◆ **Task**:
Please write out every line of the listing without alteration, but omit the images.

◆ **Provided material**:
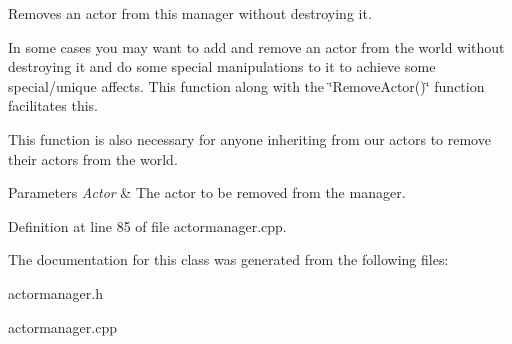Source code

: Removes an actor from this manager without destroying it. 

In some cases you may want to add and remove an actor from the world without destroying it and do some special manipulations to it to achieve some special/unique affects. This function along with the \char`\"{}RemoveActor()\char`\"{} function facilitates this. \par
 This function is also necessary for anyone inheriting from our actors to remove their actors from the world. 
\begin{DoxyParams}{Parameters}
{\em Actor} & The actor to be removed from the manager. \\
\hline
\end{DoxyParams}


Definition at line 85 of file actormanager.cpp.



The documentation for this class was generated from the following files:\begin{DoxyCompactItemize}
\item 
actormanager.h\item 
actormanager.cpp\end{DoxyCompactItemize}
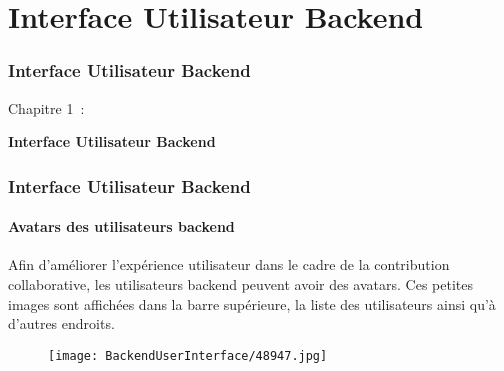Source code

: %

\section{Interface Utilisateur Backend}
\begin{frame}[fragile]
	\frametitle{Interface Utilisateur Backend}

	\begin{center}\huge{Chapitre 1~:}\end{center}
	\begin{center}\huge{\color{typo3darkgrey}\textbf{Interface Utilisateur Backend}}\end{center}

\end{frame}

\begin{frame}[fragile]
	\frametitle{Interface Utilisateur Backend}
	\framesubtitle{Avatars des utilisateurs backend}

	Afin d'améliorer l'expérience utilisateur dans le cadre de la contribution collaborative,
	les utilisateurs backend peuvent avoir des avatars. Ces petites images sont affichées
	dans la barre supérieure, la liste des utilisateurs ainsi qu'à d'autres endroits.

	\begin{figure}
		\texttt{[image: BackendUserInterface/48947.jpg]}
	\end{figure}

\end{frame}

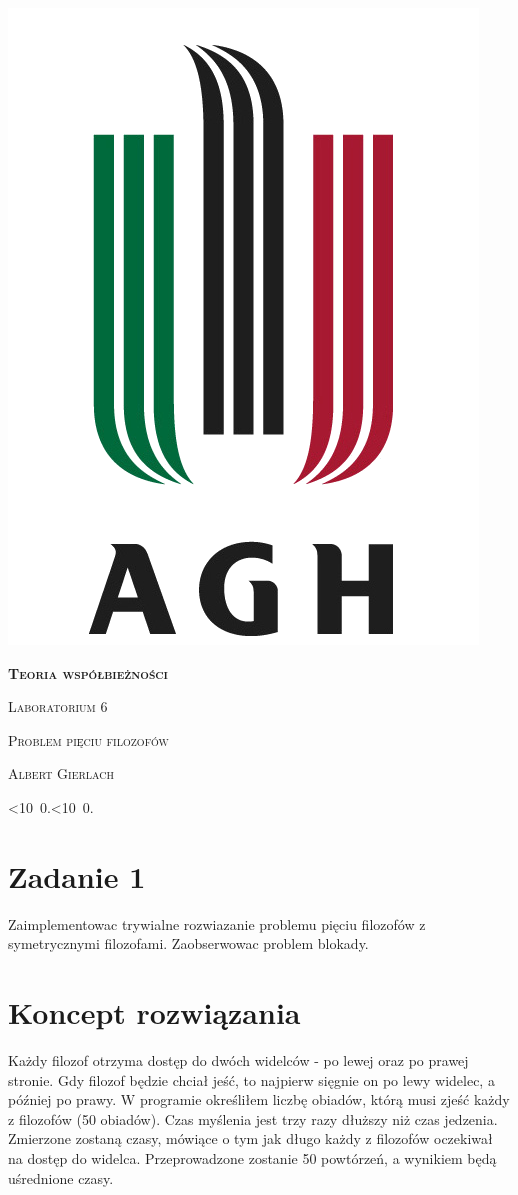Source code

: \documentclass[12pt]{article}
\def\mydate{\leavevmode\hbox{\twodigits\day.\twodigits\month.\the\year}}
\def\twodigits#1{\ifnum#1<10 0\fi\the#1}
\begin{document}
\thispagestyle{empty}
\begin{center}
\begin{minipage}{0.75\linewidth}
    \centering
    \includegraphics[width=0.45\linewidth]{agh_logo2.png}
    \par
    \vspace{2cm}
    {\bfseries{\scshape{\Huge  Teoria współbieżności}}}
    \par
    \vspace{2cm}
    {\scshape{\Large Laboratorium 6}}
    \par
    \vspace{0.4cm}
    {\scshape{\Large Problem pięciu filozofów}}
    \par
    \vspace{3cm}

    {\scshape{\Large Albert Gierlach}}\par
    \vspace{1cm}

    {\Large \mydate}
\end{minipage}
\end{center}
\clearpage



\section{Zadanie 1}
Zaimplementowac trywialne rozwiazanie problemu pięciu filozofów z symetrycznymi filozofami. Zaobserwowac problem blokady.

  
\section{Koncept rozwiązania}
Każdy filozof otrzyma dostęp do dwóch widelców - po lewej oraz po prawej stronie. Gdy filozof będzie chciał jeść, to najpierw sięgnie on po lewy widelec, a później po prawy. W programie określiłem liczbę obiadów, którą musi zjeść każdy z filozofów (50 obiadów). Czas myślenia jest trzy razy dłuższy niż czas jedzenia. Zmierzone zostaną czasy, mówiące o tym jak długo każdy z filozofów oczekiwał na dostęp do widelca. Przeprowadzone zostanie 50 powtórzeń, a wynikiem będą uśrednione czasy.
\end{document}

◆ **Exercise answer**:
Source code

: Removes an actor from this manager without destroying it. 

In some cases you may want to add and remove an actor from the world without destroying it and do some special manipulations to it to achieve some special/unique affects. This function along with the \char`\"{}RemoveActor()\char`\"{} function facilitates this. \par
 This function is also necessary for anyone inheriting from our actors to remove their actors from the world. 
\begin{DoxyParams}{Parameters}
{\em Actor} & The actor to be removed from the manager. \\
\hline
\end{DoxyParams}


Definition at line 85 of file actormanager.cpp.



The documentation for this class was generated from the following files:\begin{DoxyCompactItemize}
\item 
actormanager.h\item 
actormanager.cpp\end{DoxyCompactItemize}
Source code

: %

\section{Interface Utilisateur Backend}
\begin{frame}[fragile]
	\frametitle{Interface Utilisateur Backend}

	\begin{center}\huge{Chapitre 1~:}\end{center}
	\begin{center}\huge{\color{typo3darkgrey}\textbf{Interface Utilisateur Backend}}\end{center}

\end{frame}

\begin{frame}[fragile]
	\frametitle{Interface Utilisateur Backend}
	\framesubtitle{Avatars des utilisateurs backend}

	Afin d'améliorer l'expérience utilisateur dans le cadre de la contribution collaborative,
	les utilisateurs backend peuvent avoir des avatars. Ces petites images sont affichées
	dans la barre supérieure, la liste des utilisateurs ainsi qu'à d'autres endroits.

	\begin{figure}
		\texttt{[image: BackendUserInterface/48947.jpg]}
	\end{figure}

\end{frame}

Source code

: \documentclass[12pt]{article}
\def\mydate{\leavevmode\hbox{\twodigits\day.\twodigits\month.\the\year}}
\def\twodigits#1{\ifnum#1<10 0\fi\the#1}
\begin{document}
\thispagestyle{empty}
\begin{center}
\begin{minipage}{0.75\linewidth}
    \centering
    \includegraphics[width=0.45\linewidth]{agh_logo2.png}
    \par
    \vspace{2cm}
    {\bfseries{\scshape{\Huge  Teoria współbieżności}}}
    \par
    \vspace{2cm}
    {\scshape{\Large Laboratorium 6}}
    \par
    \vspace{0.4cm}
    {\scshape{\Large Problem pięciu filozofów}}
    \par
    \vspace{3cm}

    {\scshape{\Large Albert Gierlach}}\par
    \vspace{1cm}

    {\Large \mydate}
\end{minipage}
\end{center}
\clearpage



\section{Zadanie 1}
Zaimplementowac trywialne rozwiazanie problemu pięciu filozofów z symetrycznymi filozofami. Zaobserwowac problem blokady.

  
\section{Koncept rozwiązania}
Każdy filozof otrzyma dostęp do dwóch widelców - po lewej oraz po prawej stronie. Gdy filozof będzie chciał jeść, to najpierw sięgnie on po lewy widelec, a później po prawy. W programie określiłem liczbę obiadów, którą musi zjeść każdy z filozofów (50 obiadów). Czas myślenia jest trzy razy dłuższy niż czas jedzenia. Zmierzone zostaną czasy, mówiące o tym jak długo każdy z filozofów oczekiwał na dostęp do widelca. Przeprowadzone zostanie 50 powtórzeń, a wynikiem będą uśrednione czasy.
\end{document}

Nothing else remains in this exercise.